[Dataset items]
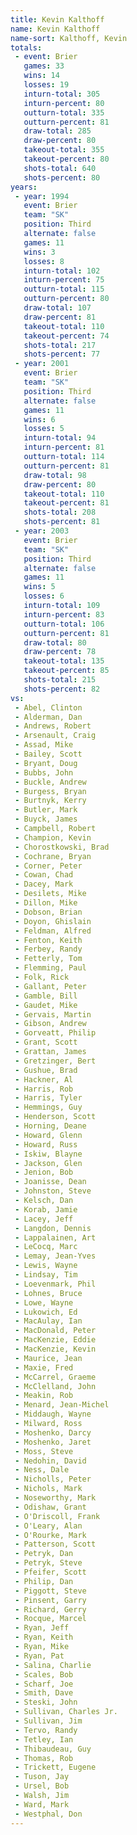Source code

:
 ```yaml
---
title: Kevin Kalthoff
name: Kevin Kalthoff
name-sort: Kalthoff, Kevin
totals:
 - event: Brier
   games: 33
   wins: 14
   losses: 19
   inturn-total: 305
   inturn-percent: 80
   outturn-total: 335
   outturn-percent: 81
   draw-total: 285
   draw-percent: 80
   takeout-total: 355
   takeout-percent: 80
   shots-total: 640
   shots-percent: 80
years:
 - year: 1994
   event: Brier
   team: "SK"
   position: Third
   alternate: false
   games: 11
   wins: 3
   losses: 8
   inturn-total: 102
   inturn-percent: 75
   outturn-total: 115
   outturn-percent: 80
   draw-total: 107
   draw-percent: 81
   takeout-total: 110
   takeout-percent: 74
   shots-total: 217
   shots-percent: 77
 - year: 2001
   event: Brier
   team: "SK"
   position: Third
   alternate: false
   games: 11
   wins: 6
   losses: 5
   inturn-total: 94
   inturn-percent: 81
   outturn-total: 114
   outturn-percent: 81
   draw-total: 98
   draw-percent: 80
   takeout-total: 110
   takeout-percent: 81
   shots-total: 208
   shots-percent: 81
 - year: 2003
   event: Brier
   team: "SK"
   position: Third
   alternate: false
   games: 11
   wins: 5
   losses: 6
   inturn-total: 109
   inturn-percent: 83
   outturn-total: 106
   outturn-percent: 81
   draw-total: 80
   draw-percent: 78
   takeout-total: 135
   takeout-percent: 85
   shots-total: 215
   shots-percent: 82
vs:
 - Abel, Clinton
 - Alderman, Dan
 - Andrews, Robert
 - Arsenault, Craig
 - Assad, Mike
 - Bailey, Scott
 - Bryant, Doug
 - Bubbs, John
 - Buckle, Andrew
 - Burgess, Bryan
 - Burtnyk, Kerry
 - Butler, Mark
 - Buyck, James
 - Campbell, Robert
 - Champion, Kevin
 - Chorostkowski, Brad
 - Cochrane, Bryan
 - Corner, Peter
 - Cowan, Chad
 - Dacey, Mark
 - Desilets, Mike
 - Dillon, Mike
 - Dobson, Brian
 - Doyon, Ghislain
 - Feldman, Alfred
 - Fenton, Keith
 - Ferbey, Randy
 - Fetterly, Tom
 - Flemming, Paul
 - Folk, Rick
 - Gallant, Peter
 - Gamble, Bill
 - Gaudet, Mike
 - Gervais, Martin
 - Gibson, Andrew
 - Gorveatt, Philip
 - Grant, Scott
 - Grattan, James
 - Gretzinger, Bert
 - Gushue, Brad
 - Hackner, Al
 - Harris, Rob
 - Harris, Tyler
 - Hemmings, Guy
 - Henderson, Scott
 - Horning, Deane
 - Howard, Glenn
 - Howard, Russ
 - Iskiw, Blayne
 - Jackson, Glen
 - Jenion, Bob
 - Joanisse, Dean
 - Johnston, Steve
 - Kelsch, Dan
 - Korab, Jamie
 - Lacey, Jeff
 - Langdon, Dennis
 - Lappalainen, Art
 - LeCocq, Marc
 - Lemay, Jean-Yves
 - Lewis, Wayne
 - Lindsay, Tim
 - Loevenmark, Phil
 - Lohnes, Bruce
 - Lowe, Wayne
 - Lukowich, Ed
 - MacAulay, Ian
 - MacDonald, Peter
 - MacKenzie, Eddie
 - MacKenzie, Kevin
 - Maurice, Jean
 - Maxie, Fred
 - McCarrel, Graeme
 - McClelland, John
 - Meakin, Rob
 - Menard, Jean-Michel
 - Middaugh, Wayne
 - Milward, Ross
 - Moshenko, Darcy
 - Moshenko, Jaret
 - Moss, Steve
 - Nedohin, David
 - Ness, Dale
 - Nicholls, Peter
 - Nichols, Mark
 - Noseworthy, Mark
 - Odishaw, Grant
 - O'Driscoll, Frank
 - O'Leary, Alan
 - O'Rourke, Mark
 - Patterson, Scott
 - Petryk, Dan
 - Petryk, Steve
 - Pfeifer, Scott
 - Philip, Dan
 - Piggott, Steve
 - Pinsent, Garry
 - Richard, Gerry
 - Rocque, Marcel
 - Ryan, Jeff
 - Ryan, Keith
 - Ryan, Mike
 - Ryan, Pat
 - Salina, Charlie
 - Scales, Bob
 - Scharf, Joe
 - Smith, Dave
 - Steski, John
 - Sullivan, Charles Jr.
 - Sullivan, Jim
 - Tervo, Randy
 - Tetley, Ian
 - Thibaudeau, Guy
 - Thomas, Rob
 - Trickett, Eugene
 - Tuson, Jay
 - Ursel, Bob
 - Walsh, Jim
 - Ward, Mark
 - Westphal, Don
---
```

▶ EXERCISE
Could every line above be set down exactly, with the pictures omitted?

▶ THE COMPLETED TASK
Source code

:
 ```yaml
---
title: Kevin Kalthoff
name: Kevin Kalthoff
name-sort: Kalthoff, Kevin
totals:
 - event: Brier
   games: 33
   wins: 14
   losses: 19
   inturn-total: 305
   inturn-percent: 80
   outturn-total: 335
   outturn-percent: 81
   draw-total: 285
   draw-percent: 80
   takeout-total: 355
   takeout-percent: 80
   shots-total: 640
   shots-percent: 80
years:
 - year: 1994
   event: Brier
   team: "SK"
   position: Third
   alternate: false
   games: 11
   wins: 3
   losses: 8
   inturn-total: 102
   inturn-percent: 75
   outturn-total: 115
   outturn-percent: 80
   draw-total: 107
   draw-percent: 81
   takeout-total: 110
   takeout-percent: 74
   shots-total: 217
   shots-percent: 77
 - year: 2001
   event: Brier
   team: "SK"
   position: Third
   alternate: false
   games: 11
   wins: 6
   losses: 5
   inturn-total: 94
   inturn-percent: 81
   outturn-total: 114
   outturn-percent: 81
   draw-total: 98
   draw-percent: 80
   takeout-total: 110
   takeout-percent: 81
   shots-total: 208
   shots-percent: 81
 - year: 2003
   event: Brier
   team: "SK"
   position: Third
   alternate: false
   games: 11
   wins: 5
   losses: 6
   inturn-total: 109
   inturn-percent: 83
   outturn-total: 106
   outturn-percent: 81
   draw-total: 80
   draw-percent: 78
   takeout-total: 135
   takeout-percent: 85
   shots-total: 215
   shots-percent: 82
vs:
 - Abel, Clinton
 - Alderman, Dan
 - Andrews, Robert
 - Arsenault, Craig
 - Assad, Mike
 - Bailey, Scott
 - Bryant, Doug
 - Bubbs, John
 - Buckle, Andrew
 - Burgess, Bryan
 - Burtnyk, Kerry
 - Butler, Mark
 - Buyck, James
 - Campbell, Robert
 - Champion, Kevin
 - Chorostkowski, Brad
 - Cochrane, Bryan
 - Corner, Peter
 - Cowan, Chad
 - Dacey, Mark
 - Desilets, Mike
 - Dillon, Mike
 - Dobson, Brian
 - Doyon, Ghislain
 - Feldman, Alfred
 - Fenton, Keith
 - Ferbey, Randy
 - Fetterly, Tom
 - Flemming, Paul
 - Folk, Rick
 - Gallant, Peter
 - Gamble, Bill
 - Gaudet, Mike
 - Gervais, Martin
 - Gibson, Andrew
 - Gorveatt, Philip
 - Grant, Scott
 - Grattan, James
 - Gretzinger, Bert
 - Gushue, Brad
 - Hackner, Al
 - Harris, Rob
 - Harris, Tyler
 - Hemmings, Guy
 - Henderson, Scott
 - Horning, Deane
 - Howard, Glenn
 - Howard, Russ
 - Iskiw, Blayne
 - Jackson, Glen
 - Jenion, Bob
 - Joanisse, Dean
 - Johnston, Steve
 - Kelsch, Dan
 - Korab, Jamie
 - Lacey, Jeff
 - Langdon, Dennis
 - Lappalainen, Art
 - LeCocq, Marc
 - Lemay, Jean-Yves
 - Lewis, Wayne
 - Lindsay, Tim
 - Loevenmark, Phil
 - Lohnes, Bruce
 - Lowe, Wayne
 - Lukowich, Ed
 - MacAulay, Ian
 - MacDonald, Peter
 - MacKenzie, Eddie
 - MacKenzie, Kevin
 - Maurice, Jean
 - Maxie, Fred
 - McCarrel, Graeme
 - McClelland, John
 - Meakin, Rob
 - Menard, Jean-Michel
 - Middaugh, Wayne
 - Milward, Ross
 - Moshenko, Darcy
 - Moshenko, Jaret
 - Moss, Steve
 - Nedohin, David
 - Ness, Dale
 - Nicholls, Peter
 - Nichols, Mark
 - Noseworthy, Mark
 - Odishaw, Grant
 - O'Driscoll, Frank
 - O'Leary, Alan
 - O'Rourke, Mark
 - Patterson, Scott
 - Petryk, Dan
 - Petryk, Steve
 - Pfeifer, Scott
 - Philip, Dan
 - Piggott, Steve
 - Pinsent, Garry
 - Richard, Gerry
 - Rocque, Marcel
 - Ryan, Jeff
 - Ryan, Keith
 - Ryan, Mike
 - Ryan, Pat
 - Salina, Charlie
 - Scales, Bob
 - Scharf, Joe
 - Smith, Dave
 - Steski, John
 - Sullivan, Charles Jr.
 - Sullivan, Jim
 - Tervo, Randy
 - Tetley, Ian
 - Thibaudeau, Guy
 - Thomas, Rob
 - Trickett, Eugene
 - Tuson, Jay
 - Ursel, Bob
 - Walsh, Jim
 - Ward, Mark
 - Westphal, Don
---
```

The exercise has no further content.